#### Requirement
Gather all lines in the data that hold the string "rfloor".

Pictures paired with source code
● ● ● ● ●

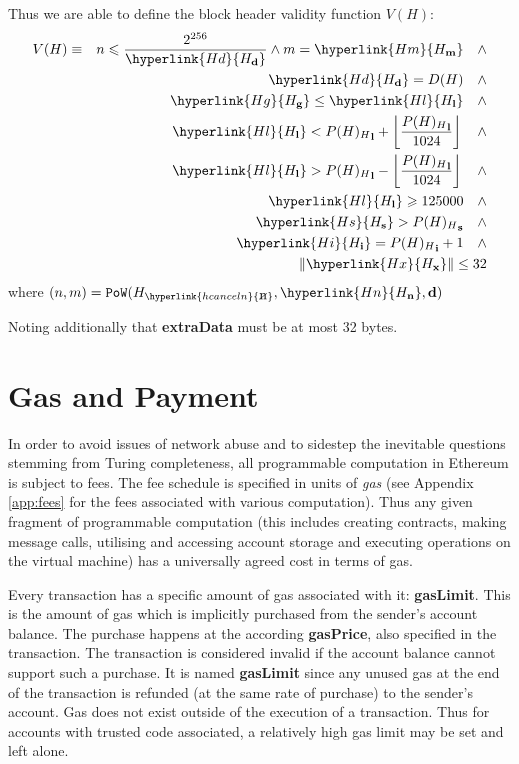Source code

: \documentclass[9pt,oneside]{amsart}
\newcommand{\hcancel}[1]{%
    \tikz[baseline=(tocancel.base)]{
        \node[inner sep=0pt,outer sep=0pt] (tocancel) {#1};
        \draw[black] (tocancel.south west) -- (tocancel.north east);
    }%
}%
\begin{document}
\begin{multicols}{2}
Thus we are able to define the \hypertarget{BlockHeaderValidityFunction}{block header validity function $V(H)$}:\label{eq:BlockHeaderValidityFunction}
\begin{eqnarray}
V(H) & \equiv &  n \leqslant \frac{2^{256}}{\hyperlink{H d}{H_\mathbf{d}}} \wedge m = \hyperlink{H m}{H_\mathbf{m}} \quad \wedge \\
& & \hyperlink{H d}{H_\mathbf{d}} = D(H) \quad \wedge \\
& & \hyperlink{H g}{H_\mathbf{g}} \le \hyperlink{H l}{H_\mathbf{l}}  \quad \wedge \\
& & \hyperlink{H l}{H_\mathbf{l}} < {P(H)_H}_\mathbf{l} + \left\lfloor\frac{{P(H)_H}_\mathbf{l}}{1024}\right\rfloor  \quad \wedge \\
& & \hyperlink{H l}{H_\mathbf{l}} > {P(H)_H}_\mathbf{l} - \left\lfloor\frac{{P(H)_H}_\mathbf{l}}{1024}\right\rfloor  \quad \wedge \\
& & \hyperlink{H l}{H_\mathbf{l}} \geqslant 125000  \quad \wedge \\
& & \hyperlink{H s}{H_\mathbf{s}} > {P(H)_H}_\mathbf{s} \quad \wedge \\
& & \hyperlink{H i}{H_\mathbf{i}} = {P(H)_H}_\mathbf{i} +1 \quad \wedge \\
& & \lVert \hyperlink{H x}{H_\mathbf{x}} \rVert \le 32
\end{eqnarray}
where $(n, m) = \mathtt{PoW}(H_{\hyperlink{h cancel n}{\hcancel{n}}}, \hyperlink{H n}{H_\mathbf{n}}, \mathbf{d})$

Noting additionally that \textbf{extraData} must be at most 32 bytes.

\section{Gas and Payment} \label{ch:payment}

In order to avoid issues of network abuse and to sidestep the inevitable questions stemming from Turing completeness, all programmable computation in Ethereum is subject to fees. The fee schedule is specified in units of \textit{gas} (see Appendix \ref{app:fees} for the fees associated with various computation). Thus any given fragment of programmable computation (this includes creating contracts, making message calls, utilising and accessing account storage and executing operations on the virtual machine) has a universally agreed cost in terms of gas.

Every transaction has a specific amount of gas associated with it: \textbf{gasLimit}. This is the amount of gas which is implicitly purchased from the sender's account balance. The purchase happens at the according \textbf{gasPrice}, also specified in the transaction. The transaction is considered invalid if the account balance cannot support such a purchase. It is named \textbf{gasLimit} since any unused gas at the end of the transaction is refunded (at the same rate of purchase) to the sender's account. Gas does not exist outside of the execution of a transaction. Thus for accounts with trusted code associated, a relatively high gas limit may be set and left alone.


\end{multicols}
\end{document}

● ● ● ● ●

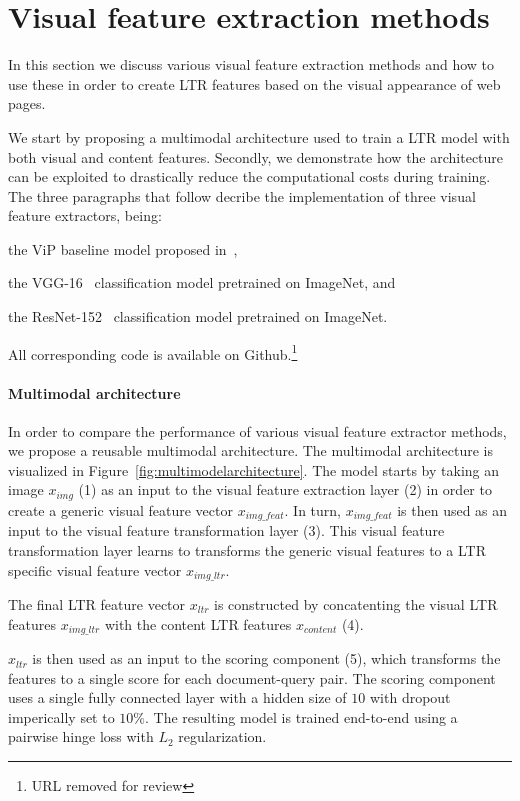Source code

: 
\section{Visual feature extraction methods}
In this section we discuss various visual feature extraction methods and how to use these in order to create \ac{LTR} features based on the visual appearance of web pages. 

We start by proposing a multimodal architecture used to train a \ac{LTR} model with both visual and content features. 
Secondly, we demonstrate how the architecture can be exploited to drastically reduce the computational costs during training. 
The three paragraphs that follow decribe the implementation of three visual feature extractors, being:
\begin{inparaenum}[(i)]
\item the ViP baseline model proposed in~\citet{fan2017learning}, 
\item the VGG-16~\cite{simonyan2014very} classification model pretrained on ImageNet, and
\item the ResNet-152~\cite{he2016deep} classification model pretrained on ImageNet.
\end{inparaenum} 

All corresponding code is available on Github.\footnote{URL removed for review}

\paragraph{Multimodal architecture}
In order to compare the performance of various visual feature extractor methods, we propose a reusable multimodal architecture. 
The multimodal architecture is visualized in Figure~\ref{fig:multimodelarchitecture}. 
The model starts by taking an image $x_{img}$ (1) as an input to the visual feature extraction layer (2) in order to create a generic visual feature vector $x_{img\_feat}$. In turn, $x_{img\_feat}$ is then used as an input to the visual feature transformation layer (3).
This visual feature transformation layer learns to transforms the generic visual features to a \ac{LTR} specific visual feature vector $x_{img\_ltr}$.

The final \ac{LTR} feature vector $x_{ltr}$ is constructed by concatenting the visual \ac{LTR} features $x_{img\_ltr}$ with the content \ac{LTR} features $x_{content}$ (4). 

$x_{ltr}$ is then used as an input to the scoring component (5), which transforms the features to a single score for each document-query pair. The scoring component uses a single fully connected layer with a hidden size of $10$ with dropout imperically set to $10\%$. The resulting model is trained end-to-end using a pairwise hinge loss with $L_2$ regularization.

● ● ● ● ●

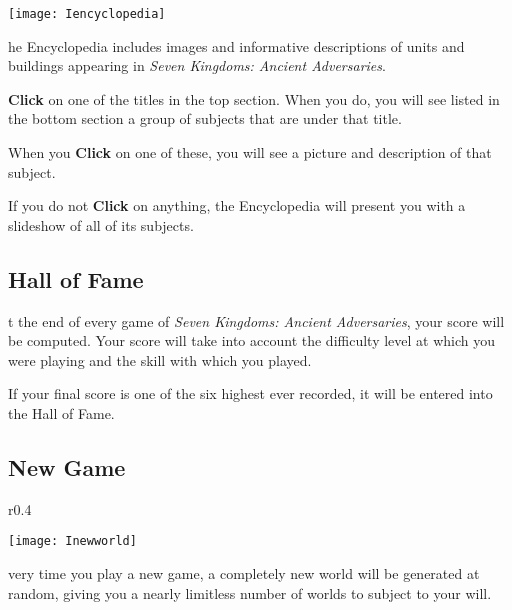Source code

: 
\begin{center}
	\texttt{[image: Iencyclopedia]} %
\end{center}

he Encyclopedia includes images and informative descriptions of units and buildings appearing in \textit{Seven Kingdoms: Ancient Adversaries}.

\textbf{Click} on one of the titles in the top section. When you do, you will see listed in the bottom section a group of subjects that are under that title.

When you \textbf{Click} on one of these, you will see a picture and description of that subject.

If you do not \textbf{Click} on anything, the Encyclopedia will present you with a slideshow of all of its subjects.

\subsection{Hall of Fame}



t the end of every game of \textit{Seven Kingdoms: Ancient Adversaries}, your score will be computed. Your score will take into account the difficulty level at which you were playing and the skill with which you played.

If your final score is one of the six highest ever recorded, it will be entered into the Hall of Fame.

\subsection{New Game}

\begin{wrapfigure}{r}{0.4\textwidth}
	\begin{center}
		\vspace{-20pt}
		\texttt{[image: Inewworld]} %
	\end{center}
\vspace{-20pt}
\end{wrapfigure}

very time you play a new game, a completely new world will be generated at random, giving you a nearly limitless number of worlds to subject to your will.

● ● ● ● ●

#### Solution for this problem
& & \hyperlink{H l}{H_\mathbf{l}} < {P(H)_H}_\mathbf{l} + \left\lfloor\frac{{P(H)_H}_\mathbf{l}}{1024}\right\rfloor  \quad \wedge \\
& & \hyperlink{H l}{H_\mathbf{l}} > {P(H)_H}_\mathbf{l} - \left\lfloor\frac{{P(H)_H}_\mathbf{l}}{1024}\right\rfloor  \quad \wedge \\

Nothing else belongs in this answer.